Она молча и неторопливо расчесывала волосы. Леонид снизу из предрассветных сумерек видел ее лицо, которое после того, что произошло и накрепко соединило их, стало еще более привлекательно-таинственным.
— Что ж, — сказала она со вздохом. — Я вижу, ты все-таки ничего не понимаешь. Нелегкий это будет сейчас для меня разговор... — снова повторила она. — Но без него, видно, не обойтись, не обойтись... — И она вдруг опустилась к нему, уткнулась ему под мышку и стала совсем маленькой и беззащитной. — Мне так хорошо, — невнятно проговорила она, словно сквозь сон. — Просто у меня сил нет говорить обо всем этом...
— Ну, и не надо, — испуганно сказал он, обнимая ее. — Ну, не надо, хорошенькая моя...
— Нет, надо, надо, — сказала она и сделала движение, чтобы подняться. Но он удержал ее. — Помнишь, ты рассказывал, что тебя должны для работы в конструкторском бюро обязательно засекретить?
— Ну, помню, — нетерпеливо ответил он. — При чем тут...
— Так что же ты, будешь так и писать в анкете и в автобиографии, что отец твоей жены арестован как враг народа по пункту такому-то, то есть за участие в контрреволюционном заговоре?
— Но ведь этого же всего не было! — сказал он с отчаянием.
— Да я лучше тебя знаю, что не было... — И вдруг слезы брызнули из ее глаз, и она закрыла лицо руками. — А писать-то ведь нужно!
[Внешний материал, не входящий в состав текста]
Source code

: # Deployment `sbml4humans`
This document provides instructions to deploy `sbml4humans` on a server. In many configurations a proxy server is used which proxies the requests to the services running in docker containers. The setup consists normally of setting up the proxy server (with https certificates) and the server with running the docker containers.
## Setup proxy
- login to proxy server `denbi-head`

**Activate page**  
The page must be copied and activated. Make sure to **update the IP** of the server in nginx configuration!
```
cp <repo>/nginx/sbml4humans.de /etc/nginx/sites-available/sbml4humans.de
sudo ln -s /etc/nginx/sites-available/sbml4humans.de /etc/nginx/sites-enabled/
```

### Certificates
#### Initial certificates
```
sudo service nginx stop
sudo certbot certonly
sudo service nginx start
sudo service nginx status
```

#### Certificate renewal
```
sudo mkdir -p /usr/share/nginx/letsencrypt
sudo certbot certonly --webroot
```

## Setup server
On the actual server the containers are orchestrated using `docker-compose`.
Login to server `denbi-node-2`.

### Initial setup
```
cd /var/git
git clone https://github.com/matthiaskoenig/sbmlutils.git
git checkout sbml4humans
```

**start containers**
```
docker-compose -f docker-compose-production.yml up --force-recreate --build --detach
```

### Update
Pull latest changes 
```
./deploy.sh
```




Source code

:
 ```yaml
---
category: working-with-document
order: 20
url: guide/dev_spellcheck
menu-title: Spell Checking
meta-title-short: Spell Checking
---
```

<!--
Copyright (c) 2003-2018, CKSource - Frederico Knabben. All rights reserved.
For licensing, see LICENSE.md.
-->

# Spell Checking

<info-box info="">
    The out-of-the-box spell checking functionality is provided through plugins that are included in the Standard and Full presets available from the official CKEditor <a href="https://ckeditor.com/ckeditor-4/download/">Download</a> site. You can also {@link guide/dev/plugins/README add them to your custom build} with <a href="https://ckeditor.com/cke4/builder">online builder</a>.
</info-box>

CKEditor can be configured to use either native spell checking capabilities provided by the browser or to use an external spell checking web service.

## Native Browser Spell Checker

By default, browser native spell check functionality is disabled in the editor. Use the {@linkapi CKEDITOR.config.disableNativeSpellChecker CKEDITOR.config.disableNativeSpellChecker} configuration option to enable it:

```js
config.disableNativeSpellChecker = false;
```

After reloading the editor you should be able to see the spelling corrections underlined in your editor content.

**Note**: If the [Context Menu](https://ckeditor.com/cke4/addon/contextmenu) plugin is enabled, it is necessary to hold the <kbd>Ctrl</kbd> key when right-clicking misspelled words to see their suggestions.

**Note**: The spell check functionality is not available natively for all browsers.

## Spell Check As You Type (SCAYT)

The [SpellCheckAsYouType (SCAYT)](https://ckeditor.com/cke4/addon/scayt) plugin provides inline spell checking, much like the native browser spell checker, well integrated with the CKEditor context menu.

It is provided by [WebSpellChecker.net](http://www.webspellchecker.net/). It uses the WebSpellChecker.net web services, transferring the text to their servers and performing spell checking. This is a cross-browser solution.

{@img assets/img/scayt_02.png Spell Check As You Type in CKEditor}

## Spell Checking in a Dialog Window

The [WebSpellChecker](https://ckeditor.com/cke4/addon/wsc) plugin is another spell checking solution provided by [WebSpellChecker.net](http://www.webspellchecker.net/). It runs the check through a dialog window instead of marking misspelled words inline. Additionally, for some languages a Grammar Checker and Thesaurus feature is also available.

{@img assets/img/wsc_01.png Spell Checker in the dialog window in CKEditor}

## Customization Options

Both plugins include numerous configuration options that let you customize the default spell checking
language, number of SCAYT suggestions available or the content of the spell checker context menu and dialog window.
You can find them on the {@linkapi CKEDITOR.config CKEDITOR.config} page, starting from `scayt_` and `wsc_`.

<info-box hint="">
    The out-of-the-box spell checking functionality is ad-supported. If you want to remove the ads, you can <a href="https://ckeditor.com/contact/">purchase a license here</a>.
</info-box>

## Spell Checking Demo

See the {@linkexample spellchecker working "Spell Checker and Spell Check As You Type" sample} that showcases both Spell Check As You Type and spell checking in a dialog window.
Разговор этот прекращался и вновь возобновлялся. Уже раннее веселое солнце показалось среди ветвей и брызнуло сквозь ветки красновато-щекотными лучами. И какая-то смешная маленькая птица, нахохлившаяся, с коротким хвостом, стала время от времени прилетать к ним, подлетать близко и, усевшись на ветку, глядя своими черненькими блестящими глазками, — «чивит-чивит» — словно спрашивать у них о чем-то, и они, обнявшись, смеялись, глядя на нее.
Много всего было в эту ночь и в это утро: и слезы, и смех, и незабываемые слова нежности, и серьезный разговор, такой серьезный, какого ни он, ни она еще в жизни не вели.
Когда они уже встали с земли, Вика сказала ему:
— Леня, я понимаю жизнь гораздо лучше, чем ты. Нет, ты не обижайся, в этом нет обиды. Ты все равно мой муж теперь, и я так счастлива, как никогда не была. Но если мы сделаем так, как ты хочешь, и запишемся в загсе, поверь мне, из-за этого будет плохо и трудно. Приходи ко мне, бывай у нас сколько хочешь...
— Я тоже дома скажу и приведу тебя к нам! — сказал он.
Вика опять усмехнулась:
— Хочешь мамашу свою обрадовать тем, что сошелся с замасленной девкой с производства?
— А что мне до того, что они оба скажут! — упрямо ответил он.
— Нет, ты не смей так говорить, — строго сказала Вика. — Мне, конечно, нет дела до нее. Но ты даже не можешь понимать, что это значит — родные отец и мать, потому что они всегда при тебе. А я понимаю.
8
Студент архитектурного института Борис Миляев был во время Великой Отечественной войны в рядах действующей армии, получил тяжелые ранения и только в 1948 году вернулся в институт. Красивый и болезненный, заслуживший на фронте несколько орденов, простой и дружелюбный в обращении, он был встречен очень благожелательно, ему помогали в усвоении предметов, которые он позабыл за годы войны. Впрочем, учился он усердно и работал в мастерской Фивейского, который тоже благоволил к нему.
Все складывалось удачно в жизни и в работе Бориса Миляева до злополучного просмотра. Столкновение с Крылатским было само по себе большой неприятностью. Но после просмотра, по договоренности с Сомовым, Касьяненко прислал в Академию бригаду Гипрогора, состоящую из инженеров-строителей, и они подвергли уничтожающей критике все проекты, причем особенно досталось проекту Миляева.